▼

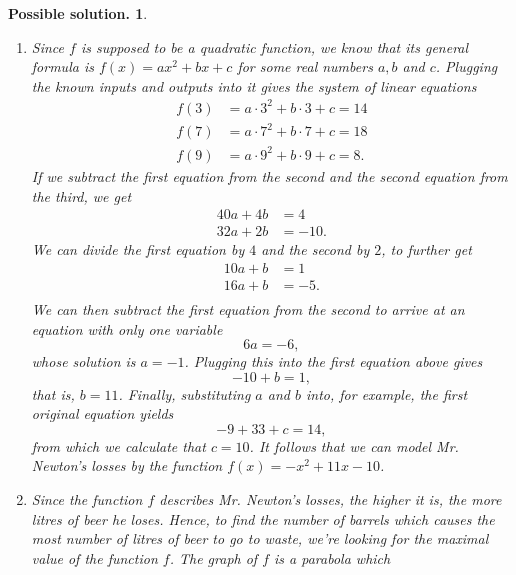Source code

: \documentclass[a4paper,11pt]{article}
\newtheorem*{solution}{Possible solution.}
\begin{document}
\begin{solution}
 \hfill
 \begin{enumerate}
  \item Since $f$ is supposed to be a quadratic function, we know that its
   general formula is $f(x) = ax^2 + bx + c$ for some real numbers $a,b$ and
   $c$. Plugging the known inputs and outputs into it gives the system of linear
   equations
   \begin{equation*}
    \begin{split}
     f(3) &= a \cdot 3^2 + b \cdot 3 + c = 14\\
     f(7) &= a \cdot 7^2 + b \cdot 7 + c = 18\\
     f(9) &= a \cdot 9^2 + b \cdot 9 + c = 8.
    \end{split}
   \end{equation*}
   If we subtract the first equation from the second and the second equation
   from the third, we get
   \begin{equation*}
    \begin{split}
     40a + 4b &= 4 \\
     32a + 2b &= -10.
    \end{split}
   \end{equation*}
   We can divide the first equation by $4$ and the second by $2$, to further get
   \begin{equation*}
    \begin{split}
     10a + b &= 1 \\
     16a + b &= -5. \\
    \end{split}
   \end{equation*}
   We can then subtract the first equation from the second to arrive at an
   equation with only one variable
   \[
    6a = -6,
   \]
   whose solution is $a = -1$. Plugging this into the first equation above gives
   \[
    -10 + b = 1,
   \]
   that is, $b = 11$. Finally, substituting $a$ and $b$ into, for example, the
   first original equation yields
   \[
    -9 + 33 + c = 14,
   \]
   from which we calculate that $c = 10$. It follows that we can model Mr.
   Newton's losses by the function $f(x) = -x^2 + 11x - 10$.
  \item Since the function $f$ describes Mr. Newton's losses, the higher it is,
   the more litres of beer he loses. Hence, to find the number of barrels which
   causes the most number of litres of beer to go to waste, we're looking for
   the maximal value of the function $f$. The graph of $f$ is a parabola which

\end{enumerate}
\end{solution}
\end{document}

▲
▼

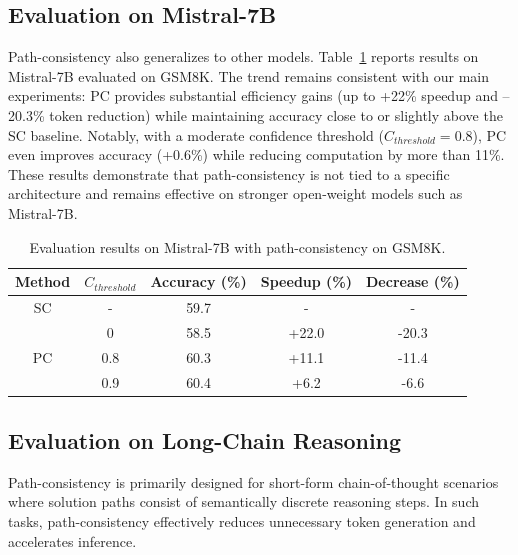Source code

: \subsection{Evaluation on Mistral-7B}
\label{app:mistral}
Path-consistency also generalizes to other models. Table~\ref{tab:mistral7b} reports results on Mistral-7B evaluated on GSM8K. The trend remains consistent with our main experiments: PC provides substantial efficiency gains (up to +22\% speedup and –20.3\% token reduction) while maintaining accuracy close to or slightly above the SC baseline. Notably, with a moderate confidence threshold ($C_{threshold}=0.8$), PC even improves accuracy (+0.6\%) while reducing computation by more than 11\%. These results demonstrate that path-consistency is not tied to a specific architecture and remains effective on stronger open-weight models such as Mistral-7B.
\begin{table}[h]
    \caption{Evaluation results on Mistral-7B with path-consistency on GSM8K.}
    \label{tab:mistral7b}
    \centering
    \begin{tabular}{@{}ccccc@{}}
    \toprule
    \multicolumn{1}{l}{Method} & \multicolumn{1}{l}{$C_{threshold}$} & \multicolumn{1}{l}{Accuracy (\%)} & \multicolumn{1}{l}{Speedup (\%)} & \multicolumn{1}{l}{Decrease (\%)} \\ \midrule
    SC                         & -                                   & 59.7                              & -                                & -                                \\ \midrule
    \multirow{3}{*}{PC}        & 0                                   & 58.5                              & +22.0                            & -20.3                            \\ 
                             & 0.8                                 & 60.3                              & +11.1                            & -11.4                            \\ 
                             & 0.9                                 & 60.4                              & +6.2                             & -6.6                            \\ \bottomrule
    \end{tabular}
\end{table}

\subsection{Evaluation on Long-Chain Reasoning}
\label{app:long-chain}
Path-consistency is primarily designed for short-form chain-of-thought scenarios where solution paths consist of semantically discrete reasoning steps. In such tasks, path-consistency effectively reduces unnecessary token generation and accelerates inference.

▲

## ACTIVITY
Return the span of lines in the data above that opens at the line with "f(3) &= a \cdot" and closes at the line with "the more litres", exactly, ends included, nothing else.

## RESPONSE
     f(3) &= a \cdot 3^2 + b \cdot 3 + c = 14\\
     f(7) &= a \cdot 7^2 + b \cdot 7 + c = 18\\
     f(9) &= a \cdot 9^2 + b \cdot 9 + c = 8.
    \end{split}
   \end{equation*}
   If we subtract the first equation from the second and the second equation
   from the third, we get
   \begin{equation*}
    \begin{split}
     40a + 4b &= 4 \\
     32a + 2b &= -10.
    \end{split}
   \end{equation*}
   We can divide the first equation by $4$ and the second by $2$, to further get
   \begin{equation*}
    \begin{split}
     10a + b &= 1 \\
     16a + b &= -5. \\
    \end{split}
   \end{equation*}
   We can then subtract the first equation from the second to arrive at an
   equation with only one variable
   \[
    6a = -6,
   \]
   whose solution is $a = -1$. Plugging this into the first equation above gives
   \[
    -10 + b = 1,
   \]
   that is, $b = 11$. Finally, substituting $a$ and $b$ into, for example, the
   first original equation yields
   \[
    -9 + 33 + c = 14,
   \]
   from which we calculate that $c = 10$. It follows that we can model Mr.
   Newton's losses by the function $f(x) = -x^2 + 11x - 10$.
  \item Since the function $f$ describes Mr. Newton's losses, the higher it is,
   the more litres of beer he loses. Hence, to find the number of barrels which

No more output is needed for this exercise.